Thinking without data portals: searchable data

Ah, the mid-nineties; good times. Personally, I spent them drinking in student bars, listening to BritPop, and exploring the early web as it grew from just a few sites into something that would change the world.

There was a lot out there, but it was hard to find, so a load of companies were stepping in to try to catalogue it. Yahoo! and Lycos launched in 1995 with their portals, so we had a whole load of stuff to explore instead of going to lectures. Fantastic. But then, the web grew, and things changed. HotBot and Altavista came along, and changed the game from cataloguing to search. Not long after that, along came Google, and the stage was set. Portals were dead, because the web was bigger than anyone could keep up with.

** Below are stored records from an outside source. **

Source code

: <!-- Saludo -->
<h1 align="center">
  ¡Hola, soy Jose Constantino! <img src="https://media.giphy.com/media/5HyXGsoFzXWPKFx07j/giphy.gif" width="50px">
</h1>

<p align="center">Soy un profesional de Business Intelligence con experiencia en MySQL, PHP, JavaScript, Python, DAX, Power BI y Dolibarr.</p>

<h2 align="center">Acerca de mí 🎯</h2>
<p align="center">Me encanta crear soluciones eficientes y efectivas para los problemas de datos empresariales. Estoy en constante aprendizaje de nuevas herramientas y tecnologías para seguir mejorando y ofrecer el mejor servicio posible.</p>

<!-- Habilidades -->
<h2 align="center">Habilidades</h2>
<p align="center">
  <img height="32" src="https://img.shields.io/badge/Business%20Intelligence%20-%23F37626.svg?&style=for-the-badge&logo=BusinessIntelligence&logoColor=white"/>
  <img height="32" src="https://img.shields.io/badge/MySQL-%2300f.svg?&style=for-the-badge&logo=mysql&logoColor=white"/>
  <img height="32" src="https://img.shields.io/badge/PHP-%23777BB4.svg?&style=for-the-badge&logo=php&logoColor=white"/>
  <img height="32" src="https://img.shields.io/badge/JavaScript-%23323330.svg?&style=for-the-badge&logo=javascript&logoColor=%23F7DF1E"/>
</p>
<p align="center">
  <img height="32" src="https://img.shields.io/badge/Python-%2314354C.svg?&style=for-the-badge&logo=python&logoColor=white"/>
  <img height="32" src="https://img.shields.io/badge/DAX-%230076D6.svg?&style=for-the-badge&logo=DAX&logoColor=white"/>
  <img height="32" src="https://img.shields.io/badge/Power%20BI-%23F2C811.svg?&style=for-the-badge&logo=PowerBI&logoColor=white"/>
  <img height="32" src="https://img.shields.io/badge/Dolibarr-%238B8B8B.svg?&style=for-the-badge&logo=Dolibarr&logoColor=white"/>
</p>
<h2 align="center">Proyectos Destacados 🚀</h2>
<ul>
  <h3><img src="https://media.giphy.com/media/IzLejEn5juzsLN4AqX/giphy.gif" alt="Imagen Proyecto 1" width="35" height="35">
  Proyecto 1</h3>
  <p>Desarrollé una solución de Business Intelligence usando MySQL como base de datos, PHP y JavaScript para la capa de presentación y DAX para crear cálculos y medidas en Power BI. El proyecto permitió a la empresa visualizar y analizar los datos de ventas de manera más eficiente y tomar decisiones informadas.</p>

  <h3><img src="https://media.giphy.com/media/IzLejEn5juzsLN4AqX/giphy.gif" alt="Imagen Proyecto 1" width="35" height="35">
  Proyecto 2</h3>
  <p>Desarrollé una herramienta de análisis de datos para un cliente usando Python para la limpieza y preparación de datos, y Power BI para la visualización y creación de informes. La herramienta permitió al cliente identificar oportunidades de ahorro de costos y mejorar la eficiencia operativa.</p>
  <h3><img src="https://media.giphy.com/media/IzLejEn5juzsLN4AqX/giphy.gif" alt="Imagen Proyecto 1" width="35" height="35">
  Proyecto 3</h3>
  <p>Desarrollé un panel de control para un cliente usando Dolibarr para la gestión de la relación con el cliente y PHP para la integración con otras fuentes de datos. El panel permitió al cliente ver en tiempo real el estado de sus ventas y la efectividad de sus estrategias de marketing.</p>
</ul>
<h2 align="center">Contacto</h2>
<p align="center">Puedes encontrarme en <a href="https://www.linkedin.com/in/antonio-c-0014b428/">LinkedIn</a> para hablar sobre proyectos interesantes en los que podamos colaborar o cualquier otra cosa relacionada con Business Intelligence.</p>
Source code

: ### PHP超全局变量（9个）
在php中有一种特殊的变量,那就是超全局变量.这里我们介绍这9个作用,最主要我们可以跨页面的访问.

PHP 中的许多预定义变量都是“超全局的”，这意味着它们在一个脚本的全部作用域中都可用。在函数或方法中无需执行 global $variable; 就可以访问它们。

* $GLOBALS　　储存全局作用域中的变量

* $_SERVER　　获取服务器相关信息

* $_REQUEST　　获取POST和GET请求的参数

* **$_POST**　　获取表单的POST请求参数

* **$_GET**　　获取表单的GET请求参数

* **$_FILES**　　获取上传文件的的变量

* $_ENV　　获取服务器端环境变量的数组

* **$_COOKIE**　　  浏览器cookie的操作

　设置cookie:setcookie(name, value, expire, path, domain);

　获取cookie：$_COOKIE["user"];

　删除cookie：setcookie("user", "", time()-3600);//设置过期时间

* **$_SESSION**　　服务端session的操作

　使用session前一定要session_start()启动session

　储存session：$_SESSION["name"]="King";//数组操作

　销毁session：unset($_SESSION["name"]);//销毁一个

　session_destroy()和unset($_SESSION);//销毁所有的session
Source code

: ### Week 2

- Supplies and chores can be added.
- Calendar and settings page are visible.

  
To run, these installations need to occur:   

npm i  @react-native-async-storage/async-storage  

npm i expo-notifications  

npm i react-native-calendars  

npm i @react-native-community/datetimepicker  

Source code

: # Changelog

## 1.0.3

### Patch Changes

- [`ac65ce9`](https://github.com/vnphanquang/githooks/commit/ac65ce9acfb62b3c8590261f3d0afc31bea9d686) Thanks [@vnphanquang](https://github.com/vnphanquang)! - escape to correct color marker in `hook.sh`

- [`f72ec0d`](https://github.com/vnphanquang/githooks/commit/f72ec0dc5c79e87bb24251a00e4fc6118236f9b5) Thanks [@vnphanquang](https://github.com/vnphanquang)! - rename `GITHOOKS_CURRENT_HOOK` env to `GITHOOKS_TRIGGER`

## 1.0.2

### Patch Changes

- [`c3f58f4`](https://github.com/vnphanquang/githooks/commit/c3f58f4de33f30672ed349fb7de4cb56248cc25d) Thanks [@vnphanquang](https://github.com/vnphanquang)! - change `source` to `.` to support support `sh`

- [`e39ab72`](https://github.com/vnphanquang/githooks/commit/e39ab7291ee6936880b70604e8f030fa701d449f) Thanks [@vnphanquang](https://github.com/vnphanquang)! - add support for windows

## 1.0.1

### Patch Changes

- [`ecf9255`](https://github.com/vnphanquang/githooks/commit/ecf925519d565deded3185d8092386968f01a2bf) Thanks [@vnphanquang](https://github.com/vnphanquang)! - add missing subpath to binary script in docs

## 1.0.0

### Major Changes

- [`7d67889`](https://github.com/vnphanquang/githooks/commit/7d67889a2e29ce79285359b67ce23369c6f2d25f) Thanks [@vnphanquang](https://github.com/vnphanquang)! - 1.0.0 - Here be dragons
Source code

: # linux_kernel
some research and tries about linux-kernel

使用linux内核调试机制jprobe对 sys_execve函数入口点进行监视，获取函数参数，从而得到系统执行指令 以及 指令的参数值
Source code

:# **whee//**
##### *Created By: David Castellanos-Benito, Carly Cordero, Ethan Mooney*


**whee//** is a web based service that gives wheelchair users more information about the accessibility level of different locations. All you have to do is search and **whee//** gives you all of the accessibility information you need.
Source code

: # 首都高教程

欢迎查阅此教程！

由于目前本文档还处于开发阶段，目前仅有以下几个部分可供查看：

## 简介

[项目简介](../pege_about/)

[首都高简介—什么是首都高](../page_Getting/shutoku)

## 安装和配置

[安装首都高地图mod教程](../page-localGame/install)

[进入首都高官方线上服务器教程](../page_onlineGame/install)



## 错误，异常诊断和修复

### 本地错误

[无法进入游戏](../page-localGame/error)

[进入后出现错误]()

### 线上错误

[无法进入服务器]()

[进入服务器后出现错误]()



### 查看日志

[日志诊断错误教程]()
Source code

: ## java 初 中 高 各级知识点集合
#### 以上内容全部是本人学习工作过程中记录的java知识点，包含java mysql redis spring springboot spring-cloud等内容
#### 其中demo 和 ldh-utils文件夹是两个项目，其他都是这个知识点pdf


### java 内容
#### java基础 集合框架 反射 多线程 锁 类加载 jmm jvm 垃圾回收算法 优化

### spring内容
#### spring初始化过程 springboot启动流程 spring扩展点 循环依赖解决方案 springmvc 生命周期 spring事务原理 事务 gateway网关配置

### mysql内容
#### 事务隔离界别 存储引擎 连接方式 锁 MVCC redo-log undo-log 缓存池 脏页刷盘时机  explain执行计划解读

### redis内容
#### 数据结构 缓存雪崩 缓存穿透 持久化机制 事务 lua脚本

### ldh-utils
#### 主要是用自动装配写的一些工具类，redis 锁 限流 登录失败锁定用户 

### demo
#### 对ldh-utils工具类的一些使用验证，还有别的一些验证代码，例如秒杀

Now, with the web of data, we're on a similar journey 20 years later. We've got our sites and we've built our portals, but we don't yet have the rich, organic web that we're used to with documents. As the amount of data on the web expands, as data publishing gets more and more mainstream, we're going to need to do better. We're going to need search.

At the ODI, we think a lot about the future of the web of data, and we also get time to experiment, so a few weeks ago I spent some of my spare time playing around to see what organic data search might be like. I use DuckDuckGo as my primary search engine these days, and it has some great features, like instant answers that pop up to show image or video results, amongst many other things. Wouldn't it be great to see that for data? Imagine searching for some information, and at the top, a load of open datasets pop up with exactly the answer you want.

Well, as some of DuckDuckGo is open source, we can have a go ourselves. You can create your own plugins using their really well put together development platform. Creating the plugins themselves is also pretty simple, and there's lots of documentation.

Question is, how do we find the datasets? Real search engines crawl the web, and find everything, but I'm going to cheat. We have a database of almost 10,000 open datasets listed on the Open Data Certificates site, and we can use that to drive our search results. Note: this would not be a good idea for a real search engine; it's not built to drive the kind of queries we'd need, and it doesn't crawl the web at large (yet). However, it will do for this experiment.

null

With a bit of hacking around, we can create a DuckDuckGo plugin which, whenever you enter the search term "open data X", will go to the Open Data Certificates API, search for X, and present the results back to you at the top of your normal search results. It shows the name, publisher, and certification level. If you click, it will take you straight to the page that describes the data (normally on data.gov.uk). Brilliant!

You can see the code that does this in our fork of DuckDuckGo's zeroclickinfo-spice repository. Unfortunately, it's not in the real search engine, and I won't be submitting it, because it needs a proper search index behind it. However, we'll be looking for ways to spend some time on a project to build that search index, and work on other things like ranking, so stay tuned.

This isn't by any means a complete attempt at data search, but it's an interesting experiment that maybe pushes us a little bit towards the future of the true web of data.